Individual excellence by members of the Scottish team was also picked out by Whittingham.
“Look at Duncan Scott (winner of six medals in the swimming pool) – best-ever result by a single athlete,” he said in a BBC Scotland interview.“And not forgetting (bowler) Alex Marshall – most decorated athlete.
“So we can take a lot away from this and I’m delighted 2018 is as we’ve planned.”
In measuring Team Scotland’s performance against that of their previous visit to Australia – the 2006 Commonwealth Games in Melbourne – Whittingham was unconcerned that, despite overhauling that total of 29 medals, they fell two short of the gold standard – nine in 2018 compared with 11.
“Yeah, well, we weren’t far away,” he said. “But obviously we were down. We won 19 gold medals in Glasgow 2014. That’s why countries bid for home soil games.
“When you have home soil games, you do invariably very well and we did in Glasgow. Look at Australia here. They’ve won more golds than anywhere else.
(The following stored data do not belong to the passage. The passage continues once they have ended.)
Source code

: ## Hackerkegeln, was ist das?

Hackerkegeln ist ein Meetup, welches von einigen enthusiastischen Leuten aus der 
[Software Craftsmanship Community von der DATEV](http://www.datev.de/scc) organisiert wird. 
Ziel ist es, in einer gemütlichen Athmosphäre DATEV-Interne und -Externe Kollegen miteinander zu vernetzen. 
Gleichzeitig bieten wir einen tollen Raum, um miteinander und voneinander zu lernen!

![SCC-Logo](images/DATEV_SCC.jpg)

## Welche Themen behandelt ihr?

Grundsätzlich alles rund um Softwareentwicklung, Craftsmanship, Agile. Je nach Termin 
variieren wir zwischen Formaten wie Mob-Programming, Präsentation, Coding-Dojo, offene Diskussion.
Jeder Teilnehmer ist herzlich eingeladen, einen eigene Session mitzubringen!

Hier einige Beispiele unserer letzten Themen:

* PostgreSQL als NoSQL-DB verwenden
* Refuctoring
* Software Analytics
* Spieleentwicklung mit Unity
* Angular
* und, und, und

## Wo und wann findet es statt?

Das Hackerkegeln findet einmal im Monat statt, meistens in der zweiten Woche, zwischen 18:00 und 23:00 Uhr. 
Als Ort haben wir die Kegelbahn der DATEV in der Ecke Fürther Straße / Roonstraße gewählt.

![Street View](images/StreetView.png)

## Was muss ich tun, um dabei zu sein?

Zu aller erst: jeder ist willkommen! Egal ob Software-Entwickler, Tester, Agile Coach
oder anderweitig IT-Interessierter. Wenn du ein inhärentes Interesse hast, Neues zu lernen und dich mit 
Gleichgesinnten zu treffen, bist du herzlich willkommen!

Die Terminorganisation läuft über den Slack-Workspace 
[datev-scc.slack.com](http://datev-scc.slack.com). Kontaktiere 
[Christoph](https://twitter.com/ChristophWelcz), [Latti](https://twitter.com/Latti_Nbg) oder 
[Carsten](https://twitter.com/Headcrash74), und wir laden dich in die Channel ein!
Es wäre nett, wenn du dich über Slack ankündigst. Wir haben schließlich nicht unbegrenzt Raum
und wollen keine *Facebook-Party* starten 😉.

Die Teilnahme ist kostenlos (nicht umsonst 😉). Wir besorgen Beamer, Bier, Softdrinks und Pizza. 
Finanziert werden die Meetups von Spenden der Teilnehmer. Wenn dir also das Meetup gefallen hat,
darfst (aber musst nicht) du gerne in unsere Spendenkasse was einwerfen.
Yes, we’ll look at that, we’re never content.”
That ambition to achieve even greater success means that Whittinghma’s focus now switches from Australia to England, where the next Commonwealth Games will be staged in 2022, and his search for further improvement.
“We’ll go back and challenge the sports and we’ll challenge ourselves and we’ll come out wanting to do even better in Birmingham,” he added.
“For the moment, we just need to accept the fact that Scotland has consistently delivered medals on the world stage.”